Giovanni Allevi e Beethoven: “Un mito, meglio di un metronomo”

Ancora Allevi, ancora critiche, e ancora polemiche… latita invece l’umiltà

Ricorderete tutti le dichiarazioni di Giovanni Allevi che avevano provocato grande scalpore tra appassionati e non: in pratica il presunto salvatore della musica classica, interpellato come ospite al Giffoni Film Festival, aveva paragonato in senso storico-musicale Beethoven e Jovanotti, sottolineando la maggiore incisività e importanza dell’elemento ritmico nelle composizioni di quest’ultimo.

Il riccioluto pianista però non ci sta e, raggiunto dall’Adnkronos, ha voluto rettificare e chiarire quanto riferito dai giornali (una tendenza simile a quella di un famoso personaggio politico):

Non accetto il modo in cui quella frase mi è stata attribuita.

Non mi permetterei mai di dirlo, musicalmente è un non-senso: anche un metronomo che batte a vuoto sta esprimendo un ritmo, figuriamoci Beethoven

Come al solito il tentativo di corsa ai ripari sembra essere peggiore dell’errore originale: stando alle parole di Allevi allora Mozart varrebbe almeno due metronomi legati insieme.

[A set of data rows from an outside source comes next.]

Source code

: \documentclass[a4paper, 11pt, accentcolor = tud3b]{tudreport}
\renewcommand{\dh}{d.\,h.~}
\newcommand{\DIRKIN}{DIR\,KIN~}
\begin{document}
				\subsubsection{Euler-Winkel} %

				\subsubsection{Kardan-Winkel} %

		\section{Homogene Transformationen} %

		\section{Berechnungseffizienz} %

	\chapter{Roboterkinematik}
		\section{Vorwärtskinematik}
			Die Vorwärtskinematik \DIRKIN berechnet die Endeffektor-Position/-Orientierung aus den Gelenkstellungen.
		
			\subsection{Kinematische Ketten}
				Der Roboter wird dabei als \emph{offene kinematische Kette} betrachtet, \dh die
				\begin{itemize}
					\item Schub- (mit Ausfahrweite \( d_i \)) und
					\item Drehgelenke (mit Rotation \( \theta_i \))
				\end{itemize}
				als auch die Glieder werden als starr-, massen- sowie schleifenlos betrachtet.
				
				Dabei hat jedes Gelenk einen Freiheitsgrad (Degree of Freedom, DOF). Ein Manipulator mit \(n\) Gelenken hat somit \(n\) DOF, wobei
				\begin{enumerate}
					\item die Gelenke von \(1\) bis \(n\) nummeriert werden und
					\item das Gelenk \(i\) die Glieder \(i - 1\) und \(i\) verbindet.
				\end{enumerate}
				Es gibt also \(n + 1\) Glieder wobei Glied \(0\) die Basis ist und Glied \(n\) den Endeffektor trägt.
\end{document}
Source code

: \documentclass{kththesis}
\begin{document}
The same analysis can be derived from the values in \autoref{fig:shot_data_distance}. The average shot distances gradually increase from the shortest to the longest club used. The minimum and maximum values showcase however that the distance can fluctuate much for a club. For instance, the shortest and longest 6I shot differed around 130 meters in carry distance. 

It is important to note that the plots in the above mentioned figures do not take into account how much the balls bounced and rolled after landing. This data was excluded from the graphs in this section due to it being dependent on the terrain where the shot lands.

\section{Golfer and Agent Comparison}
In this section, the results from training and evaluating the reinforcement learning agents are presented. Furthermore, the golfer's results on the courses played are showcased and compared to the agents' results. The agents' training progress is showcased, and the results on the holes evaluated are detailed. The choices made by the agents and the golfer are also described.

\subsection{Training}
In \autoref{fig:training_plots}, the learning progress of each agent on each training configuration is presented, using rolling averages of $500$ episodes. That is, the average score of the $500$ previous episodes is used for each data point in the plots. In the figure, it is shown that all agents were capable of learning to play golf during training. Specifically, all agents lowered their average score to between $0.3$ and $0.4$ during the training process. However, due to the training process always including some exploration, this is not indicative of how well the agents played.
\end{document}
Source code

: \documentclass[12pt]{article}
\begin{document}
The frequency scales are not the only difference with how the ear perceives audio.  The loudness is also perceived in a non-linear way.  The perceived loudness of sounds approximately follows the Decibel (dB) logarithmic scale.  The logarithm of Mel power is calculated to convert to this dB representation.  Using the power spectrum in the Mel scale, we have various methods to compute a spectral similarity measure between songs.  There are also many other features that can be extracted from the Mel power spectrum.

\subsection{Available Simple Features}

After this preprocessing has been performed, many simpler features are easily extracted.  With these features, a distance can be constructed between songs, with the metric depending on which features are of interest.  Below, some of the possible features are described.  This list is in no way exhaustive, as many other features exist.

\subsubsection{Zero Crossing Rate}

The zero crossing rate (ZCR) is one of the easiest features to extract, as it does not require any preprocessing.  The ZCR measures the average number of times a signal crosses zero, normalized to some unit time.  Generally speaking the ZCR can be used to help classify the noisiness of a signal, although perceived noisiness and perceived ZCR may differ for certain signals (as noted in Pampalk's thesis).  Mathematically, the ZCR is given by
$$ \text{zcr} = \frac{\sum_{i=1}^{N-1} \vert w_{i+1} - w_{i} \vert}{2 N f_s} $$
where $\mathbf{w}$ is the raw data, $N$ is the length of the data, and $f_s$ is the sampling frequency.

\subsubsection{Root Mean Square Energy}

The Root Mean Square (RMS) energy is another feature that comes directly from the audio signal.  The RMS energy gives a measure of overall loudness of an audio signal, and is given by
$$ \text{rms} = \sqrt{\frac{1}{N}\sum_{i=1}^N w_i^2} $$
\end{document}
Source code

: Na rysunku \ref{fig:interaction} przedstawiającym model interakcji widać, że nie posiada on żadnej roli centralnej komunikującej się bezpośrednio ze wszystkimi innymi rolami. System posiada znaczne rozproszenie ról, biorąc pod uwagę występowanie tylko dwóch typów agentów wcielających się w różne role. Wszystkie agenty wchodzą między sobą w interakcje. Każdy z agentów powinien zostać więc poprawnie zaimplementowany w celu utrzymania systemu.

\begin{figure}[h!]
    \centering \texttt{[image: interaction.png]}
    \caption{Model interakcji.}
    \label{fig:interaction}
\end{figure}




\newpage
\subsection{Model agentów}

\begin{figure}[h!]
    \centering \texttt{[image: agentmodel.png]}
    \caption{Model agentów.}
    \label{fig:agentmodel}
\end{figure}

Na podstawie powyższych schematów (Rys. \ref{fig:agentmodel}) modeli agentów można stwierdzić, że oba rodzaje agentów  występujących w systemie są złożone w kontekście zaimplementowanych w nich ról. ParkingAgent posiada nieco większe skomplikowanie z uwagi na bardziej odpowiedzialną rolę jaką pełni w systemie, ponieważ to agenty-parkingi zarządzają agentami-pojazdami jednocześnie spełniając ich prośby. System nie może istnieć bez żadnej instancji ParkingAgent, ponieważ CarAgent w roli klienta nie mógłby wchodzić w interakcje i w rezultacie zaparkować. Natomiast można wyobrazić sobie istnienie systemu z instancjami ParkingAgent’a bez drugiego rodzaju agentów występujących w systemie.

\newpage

Scherzi a parte procediamo oltre e immergiamoci nelle esternazioni programmatiche del presunto genio:

Beethoven continua ad essere un grandissimo esempio, un mito da cui partire, dal quale però bisogna trovare il coraggio di prendere le distanze perché è nostro dovere creare e sognare una nuova musica che racconti il nostro tempo.

Trovo entusiasmante poter comporre oggi una musica sulle stesse forme della classicità, che contenga quel ritmo così vicino alla sensibilità dei giovani. È questo il mio concetto di musica classica contemporanea. Il mio essere ribelle è sempre costruttivo, ed oggi non è il momento di distruggere ma di ricostruire.”

Non si può dire che il compositore sia stato benedetto dal dono dell’umiltà, come ci ricorda anche il Corriere della Sera di quasi cinque anni fa.

In occasione dell’uscita del suo secondo diario artistico (il secondo!!!) si leggevano alcune pagine, come per esempio la collaborazione con il tanto osannato Lorenzo Cherubini: un’ottima esperienza, guastata solo dal bullismo della band del cantante, urtata dalla presunzione di Allevi.

Citiamo testualmente. Gli dicono che c’è bisogno di improvvisazioni alla Chick Corea. “Basta chiedere” risponde. E la sua sicurezza, la sua conoscenza di Corea (“Il mio mito“) viene presa per spocchia; “Io non avevo bisogno di fiori colorati, volevo solo un imbianchino”, prova a consolarlo Lorenzo.

“Ma allora dovevi chiamare un imbianchino e non un pittore”, replica lui.

E ancora il trionfante sms inviato al produttore al termine della masterizzazione del suo album Evolution: “Da questo esatto momento la musica classica non sarà più la stessa“.

Ritroviamo così anche l’ossessione per la ritmica tanto amata dai giovani, suo vero cruccio e tormento: “È necessario affidare agli strumenti d’orchestra una ritmica che sia la cifra della contemporaneità, quella ritmica che può essere concepita solo nel nostro tempo e che i i grandi compositori del passato non potevano immaginare.

Tra l’altro il nostro eroe è così immerso nel proprio tempo e libero dalle pastoie del passato che non prende mai in considerazione l’enorme lavoro compiuto sul ritmo dalla musica elettronica, questo sì un vero segno rappresentativo della contemporaneità, a differenza delle sue canzoncine di pop orchestrale degne della muzak da ascensore o di qualche brutta sigla di un cartone animato degli anni ’80.

L’idea di classico contemporaneo di Allevi è allora quella di una versione scoppiante, allegretta o struggente di una hit del momento, arrangiata per strumenti il cui timbro poco riflette il mondo in cui viviamo e dotata ovviamente di uno spiccato senso del ritmo; con le dovute proporzioni si tratta praticamente dell’inverso di ciò che facevano gruppi come Emerson Lake & Palmer, i quali riprendevano melodie classiche riadattandole alle esigenze di un trio di basso tastiera e batteria.

E se persino degli assi come quei tre non riuscirono a evitare gli sberleffi di parte della critica come può pensare oggi Giovanni Allevi, passati ben 40 anni da quella versione di progressive rock, di sfuggire alla pubblica gogna del web?